Action item: The first line of the listing opens the range and the line with "weight = 13664" closes it; repeat those lines and all between them word for word, leaving out the pictures.

▼▼▼

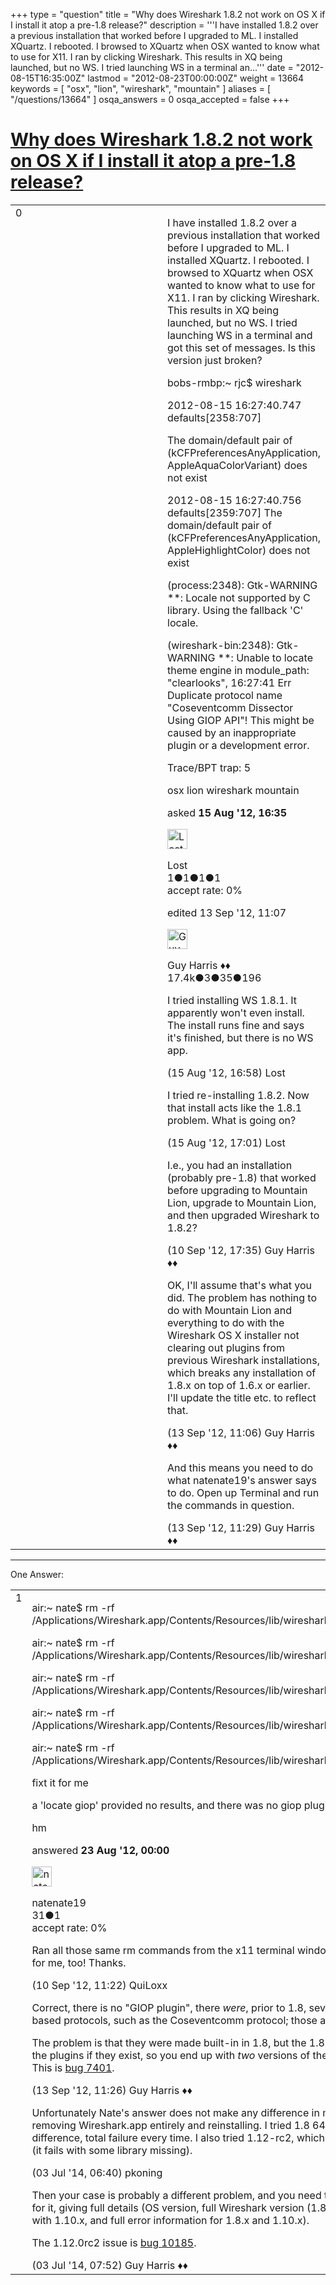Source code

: +++
type = "question"
title = "Why does Wireshark 1.8.2 not work on OS X if I install it atop a pre-1.8 release?"
description = '''I have installed 1.8.2 over a previous installation that worked before I upgraded to ML. I installed XQuartz. I rebooted. I browsed to XQuartz when OSX wanted to know what to use for X11. I ran by clicking Wireshark. This results in XQ being launched, but no WS. I tried launching WS in a terminal an...'''
date = "2012-08-15T16:35:00Z"
lastmod = "2012-08-23T00:00:00Z"
weight = 13664
keywords = [ "osx", "lion", "wireshark", "mountain" ]
aliases = [ "/questions/13664" ]
osqa_answers = 0
osqa_accepted = false
+++

<div class="headNormal">

# [Why does Wireshark 1.8.2 not work on OS X if I install it atop a pre-1.8 release?](/questions/13664/why-does-wireshark-182-not-work-on-os-x-if-i-install-it-atop-a-pre-18-release)

</div>

<div id="main-body">

<div id="askform">

<table id="question-table" style="width:100%;"><colgroup><col style="width: 50%" /><col style="width: 50%" /></colgroup><tbody><tr class="odd"><td style="width: 30px; vertical-align: top"><div class="vote-buttons"><div id="post-13664-score" class="post-score" title="current number of votes">0</div><div id="favorite-count" class="favorite-count"></div></div></td><td><div id="item-right"><div class="question-body"><p>I have installed 1.8.2 over a previous installation that worked before I upgraded to ML. I installed XQuartz. I rebooted. I browsed to XQuartz when OSX wanted to know what to use for X11. I ran by clicking Wireshark. This results in XQ being launched, but no WS. I tried launching WS in a terminal and got this set of messages. Is this version just broken?</p><p>bobs-rmbp:~ rjc$ wireshark</p><p>2012-08-15 16:27:40.747 defaults[2358:707]</p><p>The domain/default pair of (kCFPreferencesAnyApplication, AppleAquaColorVariant) does not exist</p><p>2012-08-15 16:27:40.756 defaults[2359:707] The domain/default pair of (kCFPreferencesAnyApplication, AppleHighlightColor) does not exist</p><p>(process:2348): Gtk-WARNING **: Locale not supported by C library. Using the fallback 'C' locale.</p><p>(wireshark-bin:2348): Gtk-WARNING **: Unable to locate theme engine in module_path: "clearlooks", 16:27:41 Err Duplicate protocol name "Coseventcomm Dissector Using GIOP API"! This might be caused by an inappropriate plugin or a development error.</p><p>Trace/BPT trap: 5</p></div><div id="question-tags" class="tags-container tags">osx lion wireshark mountain</div><div id="question-controls" class="post-controls"></div><div class="post-update-info-container"><div class="post-update-info post-update-info-user"><p>asked <strong>15 Aug '12, 16:35</strong></p><img src="https://secure.gravatar.com/avatar/641895b6f7db6cad3af3c388eae66f18?s=32&amp;d=identicon&amp;r=g" class="gravatar" width="32" height="32" alt="Lost&#39;s gravatar image" /><p>Lost<br />
<span class="score" title="1 reputation points">1</span><span title="1 badges"><span class="badge1">●</span><span class="badgecount">1</span></span><span title="1 badges"><span class="silver">●</span><span class="badgecount">1</span></span><span title="1 badges"><span class="bronze">●</span><span class="badgecount">1</span></span><br />
<span class="accept_rate" title="Rate of the user&#39;s accepted answers">accept rate:</span> <span title="Lost has no accepted answers">0%</span></p></div><div class="post-update-info post-update-info-edited"><p>edited 13 Sep '12, 11:07</p><img src="https://secure.gravatar.com/avatar/f93de7000747ab5efb5acd3034b2ebd7?s=32&amp;d=identicon&amp;r=g" class="gravatar" width="32" height="32" alt="Guy%20Harris&#39;s gravatar image" /><p>Guy Harris ♦♦<br />
<span class="score" title="17443 reputation points"><span>17.4k</span></span><span title="3 badges"><span class="badge1">●</span><span class="badgecount">3</span></span><span title="35 badges"><span class="silver">●</span><span class="badgecount">35</span></span><span title="196 badges"><span class="bronze">●</span><span class="badgecount">196</span></span></p></div></div><div id="comments-container-13664" class="comments-container"><span id="13665"></span><div id="comment-13665" class="comment"><div id="post-13665-score" class="comment-score"></div><div class="comment-text"><p>I tried installing WS 1.8.1. It apparently won't even install. The install runs fine and says it's finished, but there is no WS app.</p></div><div id="comment-13665-info" class="comment-info"><span class="comment-age">(15 Aug '12, 16:58)</span> Lost</div></div><span id="13666"></span><div id="comment-13666" class="comment"><div id="post-13666-score" class="comment-score"></div><div class="comment-text"><p>I tried re-installing 1.8.2. Now that install acts like the 1.8.1 problem. What is going on?</p></div><div id="comment-13666-info" class="comment-info"><span class="comment-age">(15 Aug '12, 17:01)</span> Lost</div></div><span id="14178"></span><div id="comment-14178" class="comment"><div id="post-14178-score" class="comment-score"></div><div class="comment-text"><p>I.e., you had an installation (probably pre-1.8) that worked before upgrading to Mountain Lion, upgrade to Mountain Lion, and then upgraded Wireshark to 1.8.2?</p></div><div id="comment-14178-info" class="comment-info"><span class="comment-age">(10 Sep '12, 17:35)</span> Guy Harris ♦♦</div></div><span id="14242"></span><div id="comment-14242" class="comment"><div id="post-14242-score" class="comment-score"></div><div class="comment-text"><p>OK, I'll assume that's what you did. The problem has nothing to do with Mountain Lion and everything to do with the Wireshark OS X installer not clearing out plugins from previous Wireshark installations, which breaks any installation of 1.8.x on top of 1.6.x or earlier. I'll update the title etc. to reflect that.</p></div><div id="comment-14242-info" class="comment-info"><span class="comment-age">(13 Sep '12, 11:06)</span> Guy Harris ♦♦</div></div><span id="14244"></span><div id="comment-14244" class="comment"><div id="post-14244-score" class="comment-score"></div><div class="comment-text"><p>And this means you need to do what natenate19's answer says to do. Open up Terminal and run the commands in question.</p></div><div id="comment-14244-info" class="comment-info"><span class="comment-age">(13 Sep '12, 11:29)</span> Guy Harris ♦♦</div></div></div><div id="comment-tools-13664" class="comment-tools"></div><div class="clear"></div><div id="comment-13664-form-container" class="comment-form-container"></div><div class="clear"></div></div></td></tr></tbody></table>

------------------------------------------------------------------------

<div class="tabBar">

<span id="sort-top"></span>

<div class="headQuestions">

One Answer:

</div>

</div>

<span id="13835"></span>

<div id="answer-container-13835" class="answer">

<table style="width:100%;"><colgroup><col style="width: 50%" /><col style="width: 50%" /></colgroup><tbody><tr class="odd"><td style="width: 30px; vertical-align: top"><div class="vote-buttons"><div id="post-13835-score" class="post-score" title="current number of votes">1</div></div></td><td><div class="item-right"><div class="answer-body"><p>air:~ nate$ rm -rf /Applications/Wireshark.app/Contents/Resources/lib/wireshark/plugins/coseventcomm.*</p><p>air:~ nate$ rm -rf /Applications/Wireshark.app/Contents/Resources/lib/wireshark/plugins/cosnaming.*</p><p>air:~ nate$ rm -rf /Applications/Wireshark.app/Contents/Resources/lib/wireshark/plugins/parlay.*</p><p>air:~ nate$ rm -rf /Applications/Wireshark.app/Contents/Resources/lib/wireshark/plugins/sercosiii.*</p><p>air:~ nate$ rm -rf /Applications/Wireshark.app/Contents/Resources/lib/wireshark/plugins/tango.*</p><p>fixt it for me</p><p>a 'locate giop' provided no results, and there was no giop plugin...</p><p>hm</p></div><div class="answer-controls post-controls"></div><div class="post-update-info-container"><div class="post-update-info post-update-info-user"><p>answered <strong>23 Aug '12, 00:00</strong></p><img src="https://secure.gravatar.com/avatar/5c486bd5e68db1b67f9c907a33550ad0?s=32&amp;d=identicon&amp;r=g" class="gravatar" width="32" height="32" alt="natenate19&#39;s gravatar image" /><p>natenate19<br />
<span class="score" title="31 reputation points">31</span><span title="1 badges"><span class="bronze">●</span><span class="badgecount">1</span></span><br />
<span class="accept_rate" title="Rate of the user&#39;s accepted answers">accept rate:</span> <span title="natenate19 has no accepted answers">0%</span></p></div></div><div id="comments-container-13835" class="comments-container"><span id="14172"></span><div id="comment-14172" class="comment"><div id="post-14172-score" class="comment-score"></div><div class="comment-text"><p>Ran all those same rm commands from the x11 terminal window and that fixed Wireshark for me, too! Thanks.</p></div><div id="comment-14172-info" class="comment-info"><span class="comment-age">(10 Sep '12, 11:22)</span> QuiLoxx</div></div><span id="14243"></span><div id="comment-14243" class="comment"><div id="post-14243-score" class="comment-score"></div><div class="comment-text"><p>Correct, there is no "GIOP plugin", there <em>were</em>, prior to 1.8, several plugins for GIOP-based protocols, such as the Coseventcomm protocol; those are what you removed.</p><p>The problem is that they were made built-in in 1.8, but the 1.8 installer doesn't remove the plugins if they exist, so you end up with <em>two</em> versions of the GIOP-based dissectors. This is <a href="https://bugs.wireshark.org/bugzilla/show_bug.cgi?id=7401">bug 7401</a>.</p></div><div id="comment-14243-info" class="comment-info"><span class="comment-age">(13 Sep '12, 11:26)</span> Guy Harris ♦♦</div></div><span id="34383"></span><div id="comment-34383" class="comment"><div id="post-34383-score" class="comment-score"></div><div class="comment-text"><p>Unfortunately Nate's answer does not make any difference in my case. I also tried removing Wireshark.app entirely and reinstalling. I tried 1.8 64 bit, 1.8 32 bit, no difference, total failure every time. I also tried 1.12-rc2, which doesn't even get that far (it fails with some library missing).</p></div><div id="comment-34383-info" class="comment-info"><span class="comment-age">(03 Jul '14, 06:40)</span> pkoning</div></div><span id="34384"></span><div id="comment-34384" class="comment"><div id="post-34384-score" class="comment-score"></div><div class="comment-text"><p>Then your case is probably a different problem, and you need to ask a separate question for it, giving full details (OS version, full Wireshark version (1.8.x, not just 1.8), the results with 1.10.x, and full error information for 1.8.x and 1.10.x).</p><p>The 1.12.0rc2 issue is <a href="https://bugs.wireshark.org/bugzilla/show_bug.cgi?id=10185">bug 10185</a>.</p></div><div id="comment-34384-info" class="comment-info"><span class="comment-age">(03 Jul '14, 07:52)</span> Guy Harris ♦♦</div></div></div><div id="comment-tools-13835" class="comment-tools"></div><div class="clear"></div><div id="comment-13835-form-container" class="comment-form-container"></div><div class="clear"></div></div></td></tr></tbody></table>

</div>

<div class="paginator-container-left">

</div>

</div>

</div>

▲▲▲

Task answer:
Source code

: +++
type = "question"
title = "Why does Wireshark 1.8.2 not work on OS X if I install it atop a pre-1.8 release?"
description = '''I have installed 1.8.2 over a previous installation that worked before I upgraded to ML. I installed XQuartz. I rebooted. I browsed to XQuartz when OSX wanted to know what to use for X11. I ran by clicking Wireshark. This results in XQ being launched, but no WS. I tried launching WS in a terminal an...'''
date = "2012-08-15T16:35:00Z"
lastmod = "2012-08-23T00:00:00Z"
weight = 13664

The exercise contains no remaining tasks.